TASK BRIEF :: From the listing below, copy only the lines from the line that contains "### 玩家对象 - 附加数据" to the line that contains "#### 储存玩家附加数据", counting those two lines as part of the copy.

RAW DATA ::
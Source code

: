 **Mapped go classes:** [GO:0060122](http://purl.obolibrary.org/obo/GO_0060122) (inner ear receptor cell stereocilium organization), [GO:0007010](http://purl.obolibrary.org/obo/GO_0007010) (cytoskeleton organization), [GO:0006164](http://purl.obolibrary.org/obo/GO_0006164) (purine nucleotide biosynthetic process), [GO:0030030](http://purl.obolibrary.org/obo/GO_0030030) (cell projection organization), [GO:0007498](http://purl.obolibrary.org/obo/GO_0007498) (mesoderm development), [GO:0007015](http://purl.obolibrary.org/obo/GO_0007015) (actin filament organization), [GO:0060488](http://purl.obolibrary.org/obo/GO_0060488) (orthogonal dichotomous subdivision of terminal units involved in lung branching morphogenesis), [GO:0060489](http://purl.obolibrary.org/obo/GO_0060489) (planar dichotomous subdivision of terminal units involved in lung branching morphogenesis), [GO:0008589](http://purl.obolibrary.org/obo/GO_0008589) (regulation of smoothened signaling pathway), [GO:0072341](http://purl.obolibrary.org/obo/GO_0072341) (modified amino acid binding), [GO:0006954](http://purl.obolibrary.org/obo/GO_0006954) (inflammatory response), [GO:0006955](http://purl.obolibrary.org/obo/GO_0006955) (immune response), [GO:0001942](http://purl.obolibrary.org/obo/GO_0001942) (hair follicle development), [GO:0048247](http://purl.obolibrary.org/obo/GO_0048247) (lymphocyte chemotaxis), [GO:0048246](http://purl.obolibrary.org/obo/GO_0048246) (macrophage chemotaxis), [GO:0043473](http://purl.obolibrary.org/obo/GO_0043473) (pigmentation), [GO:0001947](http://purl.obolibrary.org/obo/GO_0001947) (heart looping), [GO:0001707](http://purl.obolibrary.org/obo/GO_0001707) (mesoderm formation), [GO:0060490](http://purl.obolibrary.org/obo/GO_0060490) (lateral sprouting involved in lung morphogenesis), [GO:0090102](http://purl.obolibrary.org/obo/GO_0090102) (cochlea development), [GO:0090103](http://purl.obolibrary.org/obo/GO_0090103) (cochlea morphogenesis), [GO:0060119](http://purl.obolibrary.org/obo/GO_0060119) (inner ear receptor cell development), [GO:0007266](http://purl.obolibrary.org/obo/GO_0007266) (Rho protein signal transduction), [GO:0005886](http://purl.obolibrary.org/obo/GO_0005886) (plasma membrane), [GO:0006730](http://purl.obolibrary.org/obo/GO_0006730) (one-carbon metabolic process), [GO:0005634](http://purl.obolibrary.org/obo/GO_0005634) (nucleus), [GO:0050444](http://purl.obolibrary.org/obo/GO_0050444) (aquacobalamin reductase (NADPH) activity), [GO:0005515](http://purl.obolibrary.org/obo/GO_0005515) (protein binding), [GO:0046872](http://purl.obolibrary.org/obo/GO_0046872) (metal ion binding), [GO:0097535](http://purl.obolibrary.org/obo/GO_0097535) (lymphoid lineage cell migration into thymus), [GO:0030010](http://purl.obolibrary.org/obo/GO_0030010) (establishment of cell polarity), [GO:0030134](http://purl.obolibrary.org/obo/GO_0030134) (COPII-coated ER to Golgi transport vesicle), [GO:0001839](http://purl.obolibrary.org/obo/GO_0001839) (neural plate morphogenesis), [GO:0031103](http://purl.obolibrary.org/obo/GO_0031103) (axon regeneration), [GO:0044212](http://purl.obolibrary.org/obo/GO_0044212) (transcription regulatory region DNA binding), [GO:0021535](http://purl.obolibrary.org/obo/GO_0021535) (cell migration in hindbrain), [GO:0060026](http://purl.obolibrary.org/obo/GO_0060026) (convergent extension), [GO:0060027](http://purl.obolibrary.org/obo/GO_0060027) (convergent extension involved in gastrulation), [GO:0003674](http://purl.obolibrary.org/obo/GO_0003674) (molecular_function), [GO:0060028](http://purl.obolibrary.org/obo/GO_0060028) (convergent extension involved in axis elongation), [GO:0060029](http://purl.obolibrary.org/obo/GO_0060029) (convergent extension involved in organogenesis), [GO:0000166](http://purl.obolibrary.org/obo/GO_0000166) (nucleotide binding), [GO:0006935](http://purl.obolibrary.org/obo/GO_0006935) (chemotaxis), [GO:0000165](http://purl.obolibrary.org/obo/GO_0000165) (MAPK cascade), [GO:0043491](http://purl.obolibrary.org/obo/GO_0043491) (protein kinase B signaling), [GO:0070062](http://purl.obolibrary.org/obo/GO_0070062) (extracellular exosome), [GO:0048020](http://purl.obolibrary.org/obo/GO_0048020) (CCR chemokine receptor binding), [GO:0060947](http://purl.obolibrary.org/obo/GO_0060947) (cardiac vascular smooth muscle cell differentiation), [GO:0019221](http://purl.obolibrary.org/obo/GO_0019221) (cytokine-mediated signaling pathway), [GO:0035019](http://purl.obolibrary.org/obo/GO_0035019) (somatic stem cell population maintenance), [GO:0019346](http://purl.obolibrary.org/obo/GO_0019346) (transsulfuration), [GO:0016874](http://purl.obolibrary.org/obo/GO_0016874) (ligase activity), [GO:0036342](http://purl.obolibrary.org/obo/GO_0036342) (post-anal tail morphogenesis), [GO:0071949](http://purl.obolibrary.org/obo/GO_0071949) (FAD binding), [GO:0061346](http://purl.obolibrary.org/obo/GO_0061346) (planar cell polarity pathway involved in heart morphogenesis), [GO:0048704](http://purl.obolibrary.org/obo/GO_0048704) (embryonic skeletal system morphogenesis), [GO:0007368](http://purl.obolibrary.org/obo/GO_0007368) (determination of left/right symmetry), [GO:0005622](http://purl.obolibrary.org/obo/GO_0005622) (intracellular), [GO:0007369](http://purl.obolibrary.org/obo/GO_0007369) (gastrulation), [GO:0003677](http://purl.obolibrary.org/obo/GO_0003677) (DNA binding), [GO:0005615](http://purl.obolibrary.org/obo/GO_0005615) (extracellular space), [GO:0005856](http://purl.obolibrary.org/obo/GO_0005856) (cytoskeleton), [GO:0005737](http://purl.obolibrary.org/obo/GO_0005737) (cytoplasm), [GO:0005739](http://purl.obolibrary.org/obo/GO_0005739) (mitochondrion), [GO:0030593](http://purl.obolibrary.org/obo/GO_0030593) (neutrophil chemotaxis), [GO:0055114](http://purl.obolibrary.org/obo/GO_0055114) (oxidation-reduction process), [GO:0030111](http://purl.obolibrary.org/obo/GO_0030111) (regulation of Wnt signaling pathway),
...
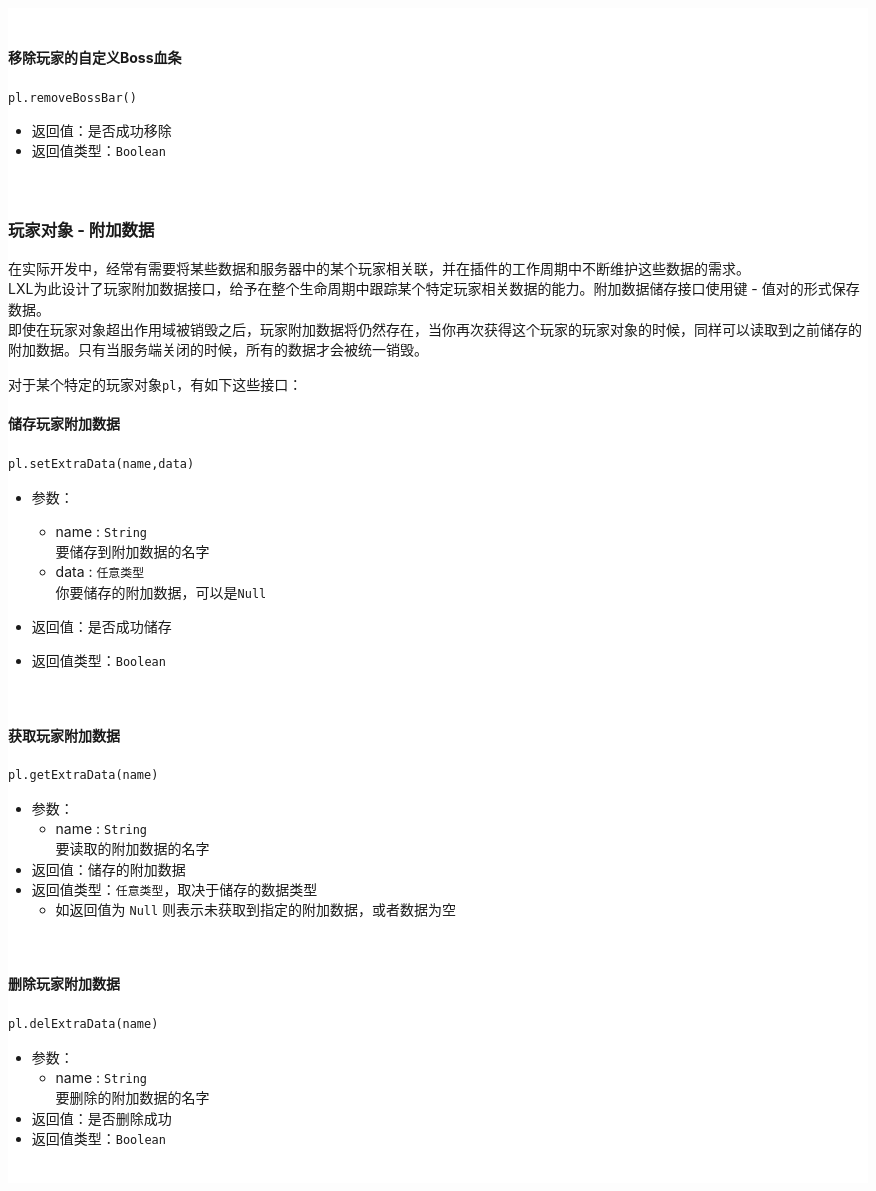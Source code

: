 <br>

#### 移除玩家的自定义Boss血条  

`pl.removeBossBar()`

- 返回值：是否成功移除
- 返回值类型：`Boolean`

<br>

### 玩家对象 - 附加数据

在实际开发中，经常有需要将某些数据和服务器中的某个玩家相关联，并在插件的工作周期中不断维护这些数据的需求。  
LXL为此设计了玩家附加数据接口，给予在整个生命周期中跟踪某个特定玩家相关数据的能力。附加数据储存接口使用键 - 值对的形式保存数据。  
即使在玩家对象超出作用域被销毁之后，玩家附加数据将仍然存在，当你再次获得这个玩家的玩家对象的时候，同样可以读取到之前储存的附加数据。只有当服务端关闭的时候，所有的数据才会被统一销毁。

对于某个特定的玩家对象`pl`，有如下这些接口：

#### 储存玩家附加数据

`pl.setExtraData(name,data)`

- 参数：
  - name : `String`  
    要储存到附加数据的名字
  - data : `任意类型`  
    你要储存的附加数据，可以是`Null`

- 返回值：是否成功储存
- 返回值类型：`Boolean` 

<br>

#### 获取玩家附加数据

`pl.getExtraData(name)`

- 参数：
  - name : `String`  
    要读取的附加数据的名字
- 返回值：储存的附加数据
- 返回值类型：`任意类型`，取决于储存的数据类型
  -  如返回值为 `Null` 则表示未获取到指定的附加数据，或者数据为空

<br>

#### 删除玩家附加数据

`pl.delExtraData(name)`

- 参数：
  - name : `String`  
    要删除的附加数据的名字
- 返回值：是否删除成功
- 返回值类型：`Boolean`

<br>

OUTPUT OF THE TASK ::
### 玩家对象 - 附加数据

在实际开发中，经常有需要将某些数据和服务器中的某个玩家相关联，并在插件的工作周期中不断维护这些数据的需求。  
LXL为此设计了玩家附加数据接口，给予在整个生命周期中跟踪某个特定玩家相关数据的能力。附加数据储存接口使用键 - 值对的形式保存数据。  
即使在玩家对象超出作用域被销毁之后，玩家附加数据将仍然存在，当你再次获得这个玩家的玩家对象的时候，同样可以读取到之前储存的附加数据。只有当服务端关闭的时候，所有的数据才会被统一销毁。

对于某个特定的玩家对象`pl`，有如下这些接口：

#### 储存玩家附加数据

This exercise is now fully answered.